Starting on Monday, then, he will begin a new career as an actuarial analyst at AAA. I'm excited for him for many reasons. First, the obvious - it seems like it will be a less-stressful work environment for him, and comes with a significant salary increase. The hours are more reasonable, too - which means no more waking up at 5 AM. It is unlikely he'll have to bring much work home with him outside of working hours. Of course, it is also a slightly longer commute (especially since now he'll be driving with the traffic), and he'll be giving up school breaks and summer vacations - but nothing new comes without some sacrifice.

The biggest reason I'm excited for him though is because he took concrete steps to change something about his life that he wasn't happy with. So many people get stuck in jobs they dislike and just stay there, for years upon years, without even looking for other opportunities. Change is scary, and it's hard to take a risk.

I know that I personally struggle with "avoidance." If something makes me anxious, I try to ignore it, or not think about it. Instead of acknowledging it and dealing with it and seeing if there is anything I can do to change my situation for the better, I often actively repress it and go about doing what I've always done - even if it means I'm hurting myself in the long run. Of course, being aware of this tendency of mine helps; I try to be cognizant of when I'm avoiding and curb it. I try to push myself to do things outside of my comfort zone. But it's not something that comes easily to me - or to a lot of people.

Self-marketing my artwork is one of the things I struggle with most. It feels comfortable for me to put my art up on Etsy, or post it on Instagram or Twitter or Facebook, so I do all of these things. But those things are not enough on their own. Instead of putting my art out there and waiting for people to find it, I have to work more at encouraging people to find it, at leading them to it.

One of my goals for this year is to submit my work to more exhibitions, to look at call to entries and see if any of my artwork fits what local galleries or art groups are looking for. I also want to start getting my art onto more websites - websites that do print-on-demand art prints, or other items with art printed on them - like notecards, fabric, etc.

I have been focusing a lot lately on my story because I am almost done with editing it. Once it's finished (again), I will be submitting query letters to agents and trying to get my manuscript out there. I hope to then also have more time to work on getting my artwork in more places, as well.

As far as transitions go, however, I have another big job transition to mention - my own. I met with the communications department of Temple Israel in West Bloomfield this week to discuss working for them part-time on a temporary basis (the next eight weeks or so) while they catch up on a lot of design projects that need immediate attention.
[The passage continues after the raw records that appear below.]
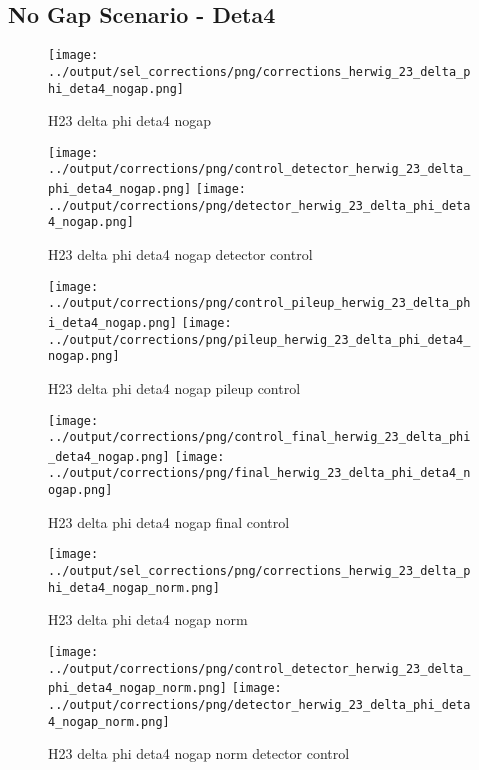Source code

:\documentclass[11pt]{book}
\begin{document}
\clearpage
\subsection{No Gap Scenario - Deta4}
\begin{figure}[ht]
\centering
\texttt{[image: ../output/sel\_corrections/png/corrections\_herwig\_23\_delta\_phi\_deta4\_nogap.png]}
\caption{H23 delta phi deta4 nogap}
\label{fig:H23_delta_phi_deta4_nogap}
\end{figure}

\begin{figure}[ht]
\centering
\texttt{[image: ../output/corrections/png/control\_detector\_herwig\_23\_delta\_phi\_deta4\_nogap.png]}
\texttt{[image: ../output/corrections/png/detector\_herwig\_23\_delta\_phi\_deta4\_nogap.png]}
\caption{H23 delta phi deta4 nogap detector control}
\label{fig:H23_delta_phi_deta4_nogap_detector_control}
\end{figure}

\begin{figure}[ht]
\centering
\texttt{[image: ../output/corrections/png/control\_pileup\_herwig\_23\_delta\_phi\_deta4\_nogap.png]}
\texttt{[image: ../output/corrections/png/pileup\_herwig\_23\_delta\_phi\_deta4\_nogap.png]}
\caption{H23 delta phi deta4 nogap pileup control}
\label{fig:H23_delta_phi_deta4_nogap_pileup_control}
\end{figure}


\begin{figure}[ht]
\centering
\texttt{[image: ../output/corrections/png/control\_final\_herwig\_23\_delta\_phi\_deta4\_nogap.png]}
\texttt{[image: ../output/corrections/png/final\_herwig\_23\_delta\_phi\_deta4\_nogap.png]}
\caption{H23 delta phi deta4 nogap final control}
\label{fig:H23_delta_phi_deta4_nogap_final_control}
\end{figure}


\begin{figure}[ht]
\centering
\texttt{[image: ../output/sel\_corrections/png/corrections\_herwig\_23\_delta\_phi\_deta4\_nogap\_norm.png]}
\caption{H23 delta phi deta4 nogap norm}
\label{fig:H23_delta_phi_deta4_nogap_norm}
\end{figure}

\begin{figure}[ht]
\centering
\texttt{[image: ../output/corrections/png/control\_detector\_herwig\_23\_delta\_phi\_deta4\_nogap\_norm.png]}
\texttt{[image: ../output/corrections/png/detector\_herwig\_23\_delta\_phi\_deta4\_nogap\_norm.png]}
\caption{H23 delta phi deta4 nogap norm detector control}
\label{fig:H23_delta_phi_deta4_nogap_norm_detector_control}
\end{figure}
\end{document}
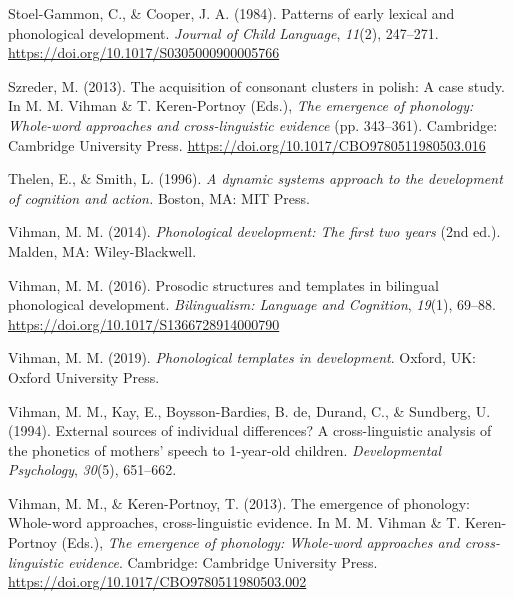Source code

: \documentclass[
  man,mask,floatsintext]{apa6}
\newlength{\cslhangindent}
\newlength{\cslentryspacingunit} %
\newenvironment{CSLReferences}[2] %
 {%
  \setlength{\parindent}{0pt}
  \ifodd #1
  \let\oldpar\par
  \def\par{\hangindent=\cslhangindent\oldpar}
  \fi
  \setlength{\parskip}{#2\cslentryspacingunit}
 }%
 {}
\begin{document}
\begin{CSLReferences}{1}{0}
\leavevmode{}%
Stoel-Gammon, C., \& Cooper, J. A. (1984). Patterns of early lexical and phonological development. \emph{Journal of Child Language}, \emph{11}(2), 247--271. \url{https://doi.org/10.1017/S0305000900005766}

\leavevmode{}%
Szreder, M. (2013). The acquisition of consonant clusters in polish: A case study. In M. M. Vihman \& T. Keren-Portnoy (Eds.), \emph{The emergence of phonology: Whole-word approaches and cross-linguistic evidence} (pp. 343--361). Cambridge: Cambridge University Press. \url{https://doi.org/10.1017/CBO9780511980503.016}

\leavevmode{}%
Thelen, E., \& Smith, L. (1996). \emph{A dynamic systems approach to the development of cognition and action.} Boston, {MA}: {MIT} Press.

\leavevmode{}%
Vihman, M. M. (2014). \emph{Phonological development: The first two years} (2nd ed.). Malden, {MA}: Wiley-Blackwell.

\leavevmode{}%
Vihman, M. M. (2016). Prosodic structures and templates in bilingual phonological development. \emph{Bilingualism: Language and Cognition}, \emph{19}(1), 69--88. \url{https://doi.org/10.1017/S1366728914000790}

\leavevmode{}%
Vihman, M. M. (2019). \emph{Phonological templates in development}. Oxford, {UK}: Oxford University Press.

\leavevmode{}%
Vihman, M. M., Kay, E., Boysson-Bardies, B. de, Durand, C., \& Sundberg, U. (1994). External sources of individual differences? A cross-linguistic analysis of the phonetics of mothers' speech to 1-year-old children. \emph{Developmental Psychology}, \emph{30}(5), 651--662.

\leavevmode{}%
Vihman, M. M., \& Keren-Portnoy, T. (2013). The emergence of phonology: Whole-word approaches, cross-linguistic evidence. In M. M. Vihman \& T. Keren-Portnoy (Eds.), \emph{The emergence of phonology: Whole-word approaches and cross-linguistic evidence}. Cambridge: Cambridge University Press. \url{https://doi.org/10.1017/CBO9780511980503.002}


\end{CSLReferences}
\end{document}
Someone I used to work with at EMU's Campus Life works there now and thought of me when they started realizing how swamped they were and how nice it would be to bring in another designer. It's always so rewarding to be remembered! I will forever be appreciative of the people who have contacted me about opportunities - especially since I'm so often neglectful of seeking any out.

It'll be nice to have regular projects to work on (and a regular paycheck) for a while. I think this will be good for me, and still provide me with enough time to work on wrapping up my manuscript edits and doing what I want to with my personal artwork.